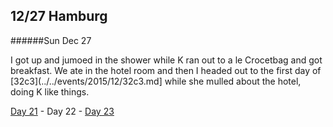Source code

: 12/27 Hamburg
-------------
######Sun Dec  27

I got up and jumoed in the shower while K ran out to a le Crocetbag and got breakfast. We ate in the hotel room and then I headed out to the first day of [32c3](../../events/2015/12/32c3.md] while she mulled about the hotel, doing K like things.


[Day 21](12-26-Linstow.md) - Day 22 - [Day 23](12-28-Hamburg.md)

══════════

PROBLEM
We ask that the entries above be copied exactly, with the pictures omitted.

TASK SOLUTION
Source code

: 12/27 Hamburg
-------------
######Sun Dec  27

I got up and jumoed in the shower while K ran out to a le Crocetbag and got breakfast. We ate in the hotel room and then I headed out to the first day of [32c3](../../events/2015/12/32c3.md] while she mulled about the hotel, doing K like things.


[Day 21](12-26-Linstow.md) - Day 22 - [Day 23](12-28-Hamburg.md)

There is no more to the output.